Bluefield Daily Telegraph, Bluefield, WV

Washington Post Features

September 20, 2012

Two-parent ideal, one-parent reality

Being a parent is hard.

Being a single parent is harder.

Being a single parent made to feel guilty about that status is cruel.

I've written in this space before about the challenges big and small of being a single parent.

But with the presidential election campaign in its final weeks, the celebration of the American nuclear family that played out at the Democratic and Republican conventions and now on the campaign trail is unintentionally (I assume) excluding more than 10 percent of the country's population.

You see, according to a Census Bureau report from December 2011, almost 36 million Americans live in single-parent homes. The breakdown of that is 13.7 million parents raising 22 million children. And because only the parents can vote, maybe there's a sense that these voters can be marginalized with few political repercussions.
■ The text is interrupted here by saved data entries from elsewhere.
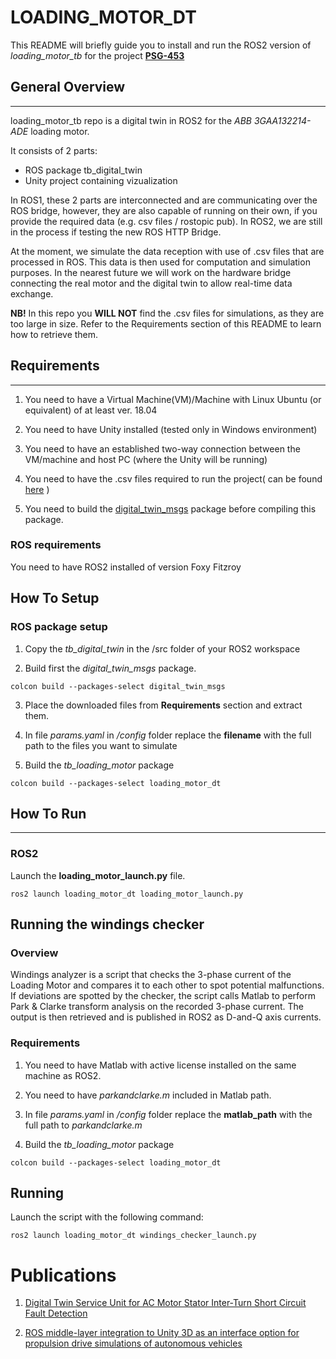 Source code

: # LOADING_MOTOR_DT

This README will briefly guide you to install and run the ROS2 version of *loading_motor_tb* for the project [**PSG-453**](https://www.etis.ee/Portal/Projects/Display/72b66c74-e911-49c3-ac6a-6716f9e72ba5?lang=ENG)
## General Overview
****

loading_motor_tb repo is a digital twin in ROS2 for the *ABB 3GAA132214-ADE* loading motor.

It consists of 2 parts:
- ROS package tb_digital_twin
- Unity project containing vizualization

In ROS1, these 2 parts are interconnected and are communicating over the ROS bridge, however, they are also capable of running on their own, if you provide the required data (e.g. csv files / rostopic pub). In ROS2, we are still in the process if testing the new ROS HTTP Bridge.

At the moment, we simulate the data reception with use of .csv files that are processed in ROS. This data is then used for computation and simulation purposes. In the nearest future we will work on the hardware bridge connecting the real motor and the digital twin to allow real-time data exchange.

**NB!** In this repo you **WILL NOT** find the .csv files for simulations, as they are too large in size. Refer to the Requirements section of this README to learn how to retrieve them.

## Requirements
****

1. You need to have a Virtual Machine(VM)/Machine with Linux Ubuntu (or equivalent) of at least ver. 18.04

2. You need to have Unity installed (tested only in Windows environment)

3. You need to have an established two-way connection between the VM/machine and host PC (where the Unity will be running)

4. You need to have the .csv files required to run the project( can be found [here](https://livettu.sharepoint.com/:f:/s/PSG453PUTprojectgroup/EiC93gX70itHoPBO5sS3aMMBApxqi6LMp3AXtNC7x-fKPA?e=0xOOCw) )

5. You need to build the [digital_twin_msgs](https://github.com/TalTech-PSG453/digital_twin_msgs) package before compiling this package.

### ROS requirements

You need to have ROS2 installed of version Foxy Fitzroy

## How To Setup

### ROS package setup

1. Copy the *tb_digital_twin* in the /src folder of your ROS2 workspace

2. Build first the *digital_twin_msgs* package.
```
colcon build --packages-select digital_twin_msgs
```
3. Place the downloaded files from **Requirements** section and extract them.

4. In file *params.yaml* in */config* folder replace the **filename** with the full path to the files you want to simulate

5. Build the *tb_loading_motor* package
```
colcon build --packages-select loading_motor_dt
```

## How To Run
****
### ROS2

Launch the **loading_motor_launch.py** file.

```
ros2 launch loading_motor_dt loading_motor_launch.py
```

## Running the windings checker

### Overview

Windings analyzer is a script that checks the 3-phase current of the Loading Motor and compares it to each other to spot potential malfunctions. If deviations are spotted by the checker, the script calls Matlab to perform Park & Clarke transform analysis on the recorded 3-phase current. The output is then retrieved and is published in ROS2 as D-and-Q axis currents.

### Requirements

1. You need to have Matlab with active license installed on the same machine as ROS2.

2. You need to have *parkandclarke.m* included in Matlab path.

3. In file *params.yaml* in */config* folder replace the **matlab_path** with the full path to *parkandclarke.m*

4. Build the *tb_loading_motor* package
```
colcon build --packages-select loading_motor_dt
```

## Running

Launch the script with the following command:

```
ros2 launch loading_motor_dt windings_checker_launch.py
```

# Publications 

1. [Digital Twin Service Unit for AC Motor Stator Inter-Turn Short Circuit Fault Detection](10.1109/IWED52055.2021.9376328)

2. [ROS middle-layer integration to Unity 3D as an interface option for propulsion drive simulations of autonomous vehicles](10.1088/1757-899X/1140/1/012008)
But not without emotional ones.

When Michelle Obama delivered her moving speech at the Democratic convention earlier this month, she offered up what amounted to a love letter to fathers. She spoke of her father's struggle with multiple sclerosis: "But every morning, I watched my father wake up with a smile, grab his walker, prop himself up against the bathroom sink, and slowly shave and button his uniform." Because, she explained , going to work to take care of his family was "what it meant to be a man."

She went on to describe her husband's role as dad-in-chief to Sasha and Malia "patiently answering their questions about issues in the news, and strategizing about middle school friendships."

And when that beautiful family took to the stage on the last night of the convention, Dad and daughter Sasha could be seen sharing a private joke that made me, at least, believe it's all true.

Michelle Obama's speech prompted colleague Kathleen Parker, who leans conservative, to describe it as "perfection." Parker's takeaway: "It was that being a man means taking care of your family. It means showing up and being there. It means that children need a father."

For millions of children in this country, that's a need that cannot be met. And even when single parents intellectually realize that they're doing the best they can, they are racked by a sense of failure. On a daily basis, we are reminded that, to much of the traditional family world, we are invisible.

So the girl whose father has died still gets an invitation to the "Father/Daughter Dance." Paperwork from school comes home with a notation: "Must be signed by both parents." "You and your parents are cordially invited to the convocation where you will be recognized for your academic excellence."

Is the model of family as shown by the Romney and Obama families the one most of us wish all children in this country could experience — that is, being loved and supported by two loving parents (regardless of their gender)? Absolutely.

But to parents who lay awake at night worrying alone about their kids, with no partner to bounce ideas off, I would remind them that the political landscape in 2012 provides a testament to the power of the single parent.

What do Barack Obama, Julian and Joaquin Castro and Paul Ryan all have in common?

Single moms.

----

Grant, the editor of KidsPost, writes about parenting issues every other week.